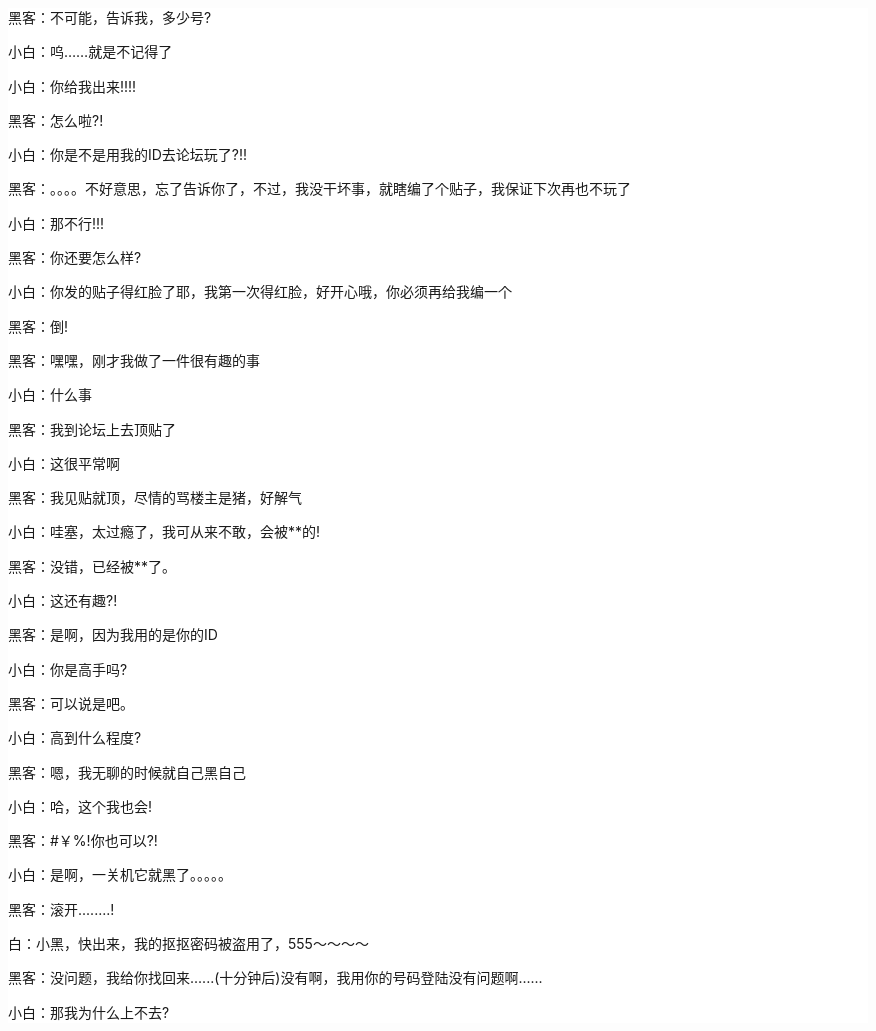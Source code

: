 黑客：不可能，告诉我，多少号?　

小白：呜……就是不记得了　

 

小白：你给我出来!!!!　

黑客：怎么啦?!　

小白：你是不是用我的ID去论坛玩了?!!　

黑客：。。。。不好意思，忘了告诉你了，不过，我没干坏事，就瞎编了个贴子，我保证下次再也不玩了　

小白：那不行!!!　

黑客：你还要怎么样?　

小白：你发的贴子得红脸了耶，我第一次得红脸，好开心哦，你必须再给我编一个　

黑客：倒!　

 

黑客：嘿嘿，刚才我做了一件很有趣的事　

小白：什么事　

黑客：我到论坛上去顶贴了　

小白：这很平常啊　

黑客：我见贴就顶，尽情的骂楼主是猪，好解气　

小白：哇塞，太过瘾了，我可从来不敢，会被**的!　

黑客：没错，已经被**了。　

小白：这还有趣?!　

黑客：是啊，因为我用的是你的ID　

小白：你是高手吗?　

黑客：可以说是吧。　

小白：高到什么程度?　

黑客：嗯，我无聊的时候就自己黑自己　

小白：哈，这个我也会!　

黑客：#￥%!你也可以?!　

 

 

小白：是啊，一关机它就黑了。。。。。　

黑客：滚开........!　

 

白：小黑，快出来，我的抠抠密码被盗用了，555～～～～　

黑客：没问题，我给你找回来......(十分钟后)没有啊，我用你的号码登陆没有问题啊......　

小白：那我为什么上不去?　
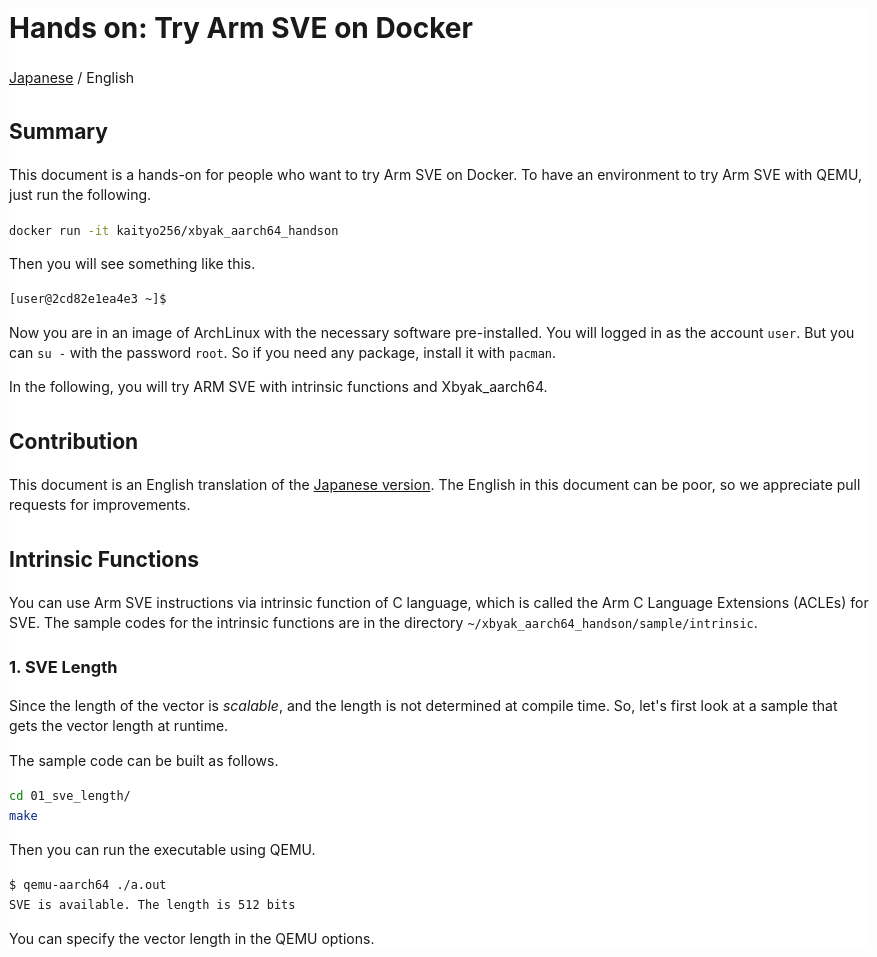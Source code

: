 # Hands on: Try Arm SVE on Docker

[Japanese](README_ja.md) / English

## Summary

This document is a hands-on for people who want to try Arm SVE on Docker. To have an environment to try Arm SVE with QEMU, just run the following.

```sh
docker run -it kaityo256/xbyak_aarch64_handson
```

Then you will see something like this.

```sh
[user@2cd82e1ea4e3 ~]$
```

Now you are in an image of ArchLinux with the necessary software pre-installed. You will logged in as the account `user`. But you can `su -` with the password `root`. So if you need any package, install it with `pacman`.

In the following, you will try ARM SVE with intrinsic functions and Xbyak_aarch64.

## Contribution

This document is an English translation of the [Japanese version](README_ja.md). The English in this document can be poor, so we appreciate pull requests for improvements.

## Intrinsic Functions

You can use Arm SVE instructions via intrinsic function of C language, which is called the Arm C Language Extensions (ACLEs) for SVE. The sample codes for the intrinsic functions are in the directory `~/xbyak_aarch64_handson/sample/intrinsic`.

### 1. SVE Length

Since the length of the vector is *scalable*, and the length is not determined at compile time. So, let's first look at a sample that gets the vector length at runtime.

The sample code can be built as follows.

```sh
cd 01_sve_length/
make
```

Then you can run the executable using QEMU.

```sh
$ qemu-aarch64 ./a.out
SVE is available. The length is 512 bits
```

You can specify the vector length in the QEMU options.
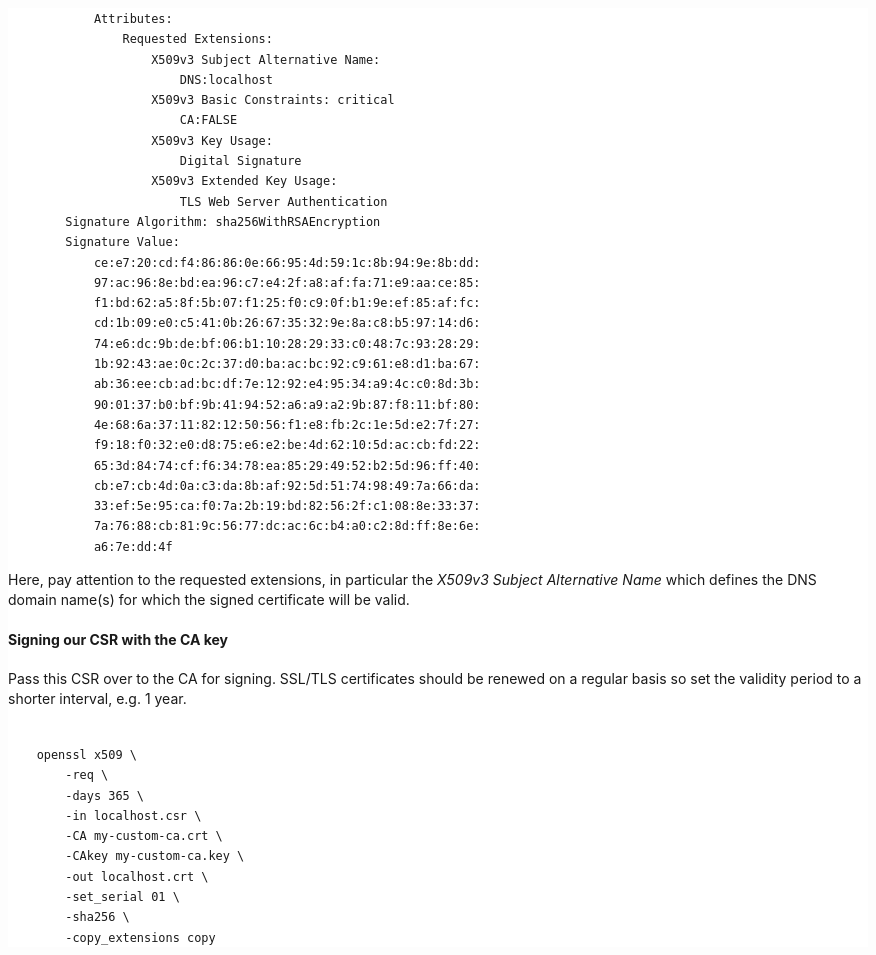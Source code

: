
 ```
            Attributes:
                Requested Extensions:
                    X509v3 Subject Alternative Name:
                        DNS:localhost
                    X509v3 Basic Constraints: critical
                        CA:FALSE
                    X509v3 Key Usage:
                        Digital Signature
                    X509v3 Extended Key Usage:
                        TLS Web Server Authentication
        Signature Algorithm: sha256WithRSAEncryption
        Signature Value:
            ce:e7:20:cd:f4:86:86:0e:66:95:4d:59:1c:8b:94:9e:8b:dd:
            97:ac:96:8e:bd:ea:96:c7:e4:2f:a8:af:fa:71:e9:aa:ce:85:
            f1:bd:62:a5:8f:5b:07:f1:25:f0:c9:0f:b1:9e:ef:85:af:fc:
            cd:1b:09:e0:c5:41:0b:26:67:35:32:9e:8a:c8:b5:97:14:d6:
            74:e6:dc:9b:de:bf:06:b1:10:28:29:33:c0:48:7c:93:28:29:
            1b:92:43:ae:0c:2c:37:d0:ba:ac:bc:92:c9:61:e8:d1:ba:67:
            ab:36:ee:cb:ad:bc:df:7e:12:92:e4:95:34:a9:4c:c0:8d:3b:
            90:01:37:b0:bf:9b:41:94:52:a6:a9:a2:9b:87:f8:11:bf:80:
            4e:68:6a:37:11:82:12:50:56:f1:e8:fb:2c:1e:5d:e2:7f:27:
            f9:18:f0:32:e0:d8:75:e6:e2:be:4d:62:10:5d:ac:cb:fd:22:
            65:3d:84:74:cf:f6:34:78:ea:85:29:49:52:b2:5d:96:ff:40:
            cb:e7:cb:4d:0a:c3:da:8b:af:92:5d:51:74:98:49:7a:66:da:
            33:ef:5e:95:ca:f0:7a:2b:19:bd:82:56:2f:c1:08:8e:33:37:
            7a:76:88:cb:81:9c:56:77:dc:ac:6c:b4:a0:c2:8d:ff:8e:6e:
            a6:7e:dd:4f

```

Here, pay attention to the requested extensions, in particular the _X509v3 Subject Alternative Name_ which defines the DNS domain name(s) for which the signed certificate will be valid.

#### Signing our CSR with the CA key

Pass this CSR over to the CA for signing. SSL/TLS certificates should be renewed on a regular basis so set the validity period to a shorter interval, e.g. 1 year.

```

    openssl x509 \
        -req \
        -days 365 \
        -in localhost.csr \
        -CA my-custom-ca.crt \
        -CAkey my-custom-ca.key \
        -out localhost.crt \
        -set_serial 01 \
        -sha256 \
        -copy_extensions copy

```
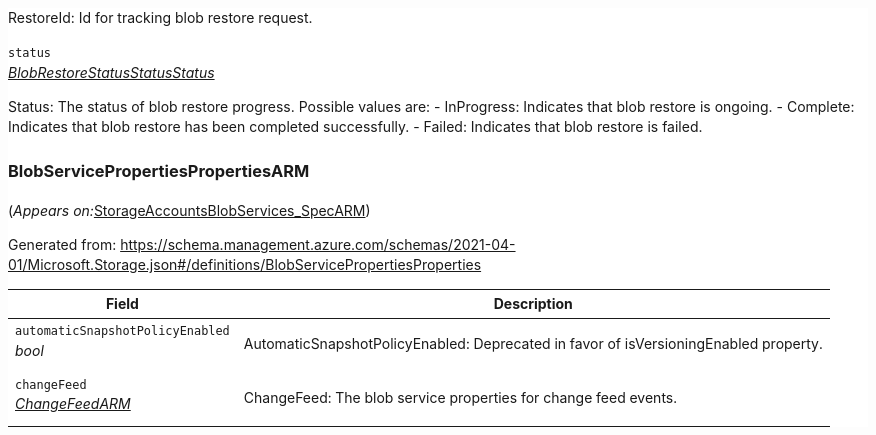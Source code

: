 <td>
<p>RestoreId: Id for tracking blob restore request.</p>
</td>
</tr>
<tr>
<td>
<code>status</code><br/>
<em>
<a href="#storage.azure.com/v1beta20210401.BlobRestoreStatusStatusStatus">
BlobRestoreStatusStatusStatus
</a>
</em>
</td>
<td>
<p>Status: The status of blob restore progress. Possible values are: - InProgress: Indicates that blob restore is ongoing.
- Complete: Indicates that blob restore has been completed successfully. - Failed: Indicates that blob restore is failed.</p>
</td>
</tr>
</tbody>
</table>
<h3 id="storage.azure.com/v1beta20210401.BlobServicePropertiesPropertiesARM">BlobServicePropertiesPropertiesARM
</h3>
<p>
(<em>Appears on:</em><a href="#storage.azure.com/v1beta20210401.StorageAccountsBlobServices_SpecARM">StorageAccountsBlobServices_SpecARM</a>)
</p>
<div>
<p>Generated from: <a href="https://schema.management.azure.com/schemas/2021-04-01/Microsoft.Storage.json#/definitions/BlobServicePropertiesProperties">https://schema.management.azure.com/schemas/2021-04-01/Microsoft.Storage.json#/definitions/BlobServicePropertiesProperties</a></p>
</div>
<table>
<thead>
<tr>
<th>Field</th>
<th>Description</th>
</tr>
</thead>
<tbody>
<tr>
<td>
<code>automaticSnapshotPolicyEnabled</code><br/>
<em>
bool
</em>
</td>
<td>
<p>AutomaticSnapshotPolicyEnabled: Deprecated in favor of isVersioningEnabled property.</p>
</td>
</tr>
<tr>
<td>
<code>changeFeed</code><br/>
<em>
<a href="#storage.azure.com/v1beta20210401.ChangeFeedARM">
ChangeFeedARM
</a>
</em>
</td>
<td>
<p>ChangeFeed: The blob service properties for change feed events.</p>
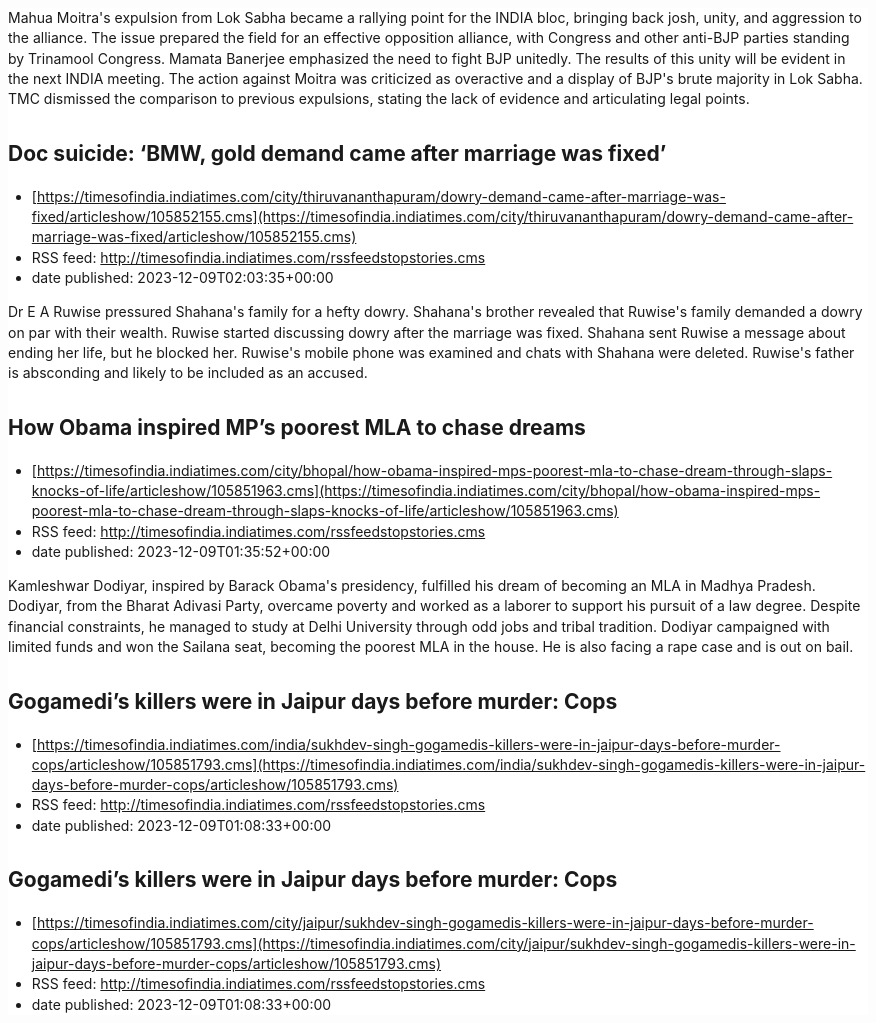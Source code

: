 Mahua Moitra's expulsion from Lok Sabha became a rallying point for the INDIA bloc, bringing back josh, unity, and aggression to the alliance. The issue prepared the field for an effective opposition alliance, with Congress and other anti-BJP parties standing by Trinamool Congress. Mamata Banerjee emphasized the need to fight BJP unitedly. The results of this unity will be evident in the next INDIA meeting. The action against Moitra was criticized as overactive and a display of BJP's brute majority in Lok Sabha. TMC dismissed the comparison to previous expulsions, stating the lack of evidence and articulating legal points.

## Doc suicide: ‘BMW, gold demand came after marriage was fixed’
 - [https://timesofindia.indiatimes.com/city/thiruvananthapuram/dowry-demand-came-after-marriage-was-fixed/articleshow/105852155.cms](https://timesofindia.indiatimes.com/city/thiruvananthapuram/dowry-demand-came-after-marriage-was-fixed/articleshow/105852155.cms)
 - RSS feed: http://timesofindia.indiatimes.com/rssfeedstopstories.cms
 - date published: 2023-12-09T02:03:35+00:00

Dr E A Ruwise pressured Shahana's family for a hefty dowry. Shahana's brother revealed that Ruwise's family demanded a dowry on par with their wealth. Ruwise started discussing dowry after the marriage was fixed. Shahana sent Ruwise a message about ending her life, but he blocked her. Ruwise's mobile phone was examined and chats with Shahana were deleted. Ruwise's father is absconding and likely to be included as an accused.

## How Obama inspired MP’s poorest MLA to chase dreams
 - [https://timesofindia.indiatimes.com/city/bhopal/how-obama-inspired-mps-poorest-mla-to-chase-dream-through-slaps-knocks-of-life/articleshow/105851963.cms](https://timesofindia.indiatimes.com/city/bhopal/how-obama-inspired-mps-poorest-mla-to-chase-dream-through-slaps-knocks-of-life/articleshow/105851963.cms)
 - RSS feed: http://timesofindia.indiatimes.com/rssfeedstopstories.cms
 - date published: 2023-12-09T01:35:52+00:00

Kamleshwar Dodiyar, inspired by Barack Obama's presidency, fulfilled his dream of becoming an MLA in Madhya Pradesh. Dodiyar, from the Bharat Adivasi Party, overcame poverty and worked as a laborer to support his pursuit of a law degree. Despite financial constraints, he managed to study at Delhi University through odd jobs and tribal tradition. Dodiyar campaigned with limited funds and won the Sailana seat, becoming the poorest MLA in the house. He is also facing a rape case and is out on bail.

## Gogamedi’s killers were in Jaipur days before murder: Cops
 - [https://timesofindia.indiatimes.com/india/sukhdev-singh-gogamedis-killers-were-in-jaipur-days-before-murder-cops/articleshow/105851793.cms](https://timesofindia.indiatimes.com/india/sukhdev-singh-gogamedis-killers-were-in-jaipur-days-before-murder-cops/articleshow/105851793.cms)
 - RSS feed: http://timesofindia.indiatimes.com/rssfeedstopstories.cms
 - date published: 2023-12-09T01:08:33+00:00



## Gogamedi’s killers were in Jaipur days before murder: Cops
 - [https://timesofindia.indiatimes.com/city/jaipur/sukhdev-singh-gogamedis-killers-were-in-jaipur-days-before-murder-cops/articleshow/105851793.cms](https://timesofindia.indiatimes.com/city/jaipur/sukhdev-singh-gogamedis-killers-were-in-jaipur-days-before-murder-cops/articleshow/105851793.cms)
 - RSS feed: http://timesofindia.indiatimes.com/rssfeedstopstories.cms
 - date published: 2023-12-09T01:08:33+00:00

## Task directions
Within the listing, how many lines hold the string "href"? State that number alone.

## Exercise solution
4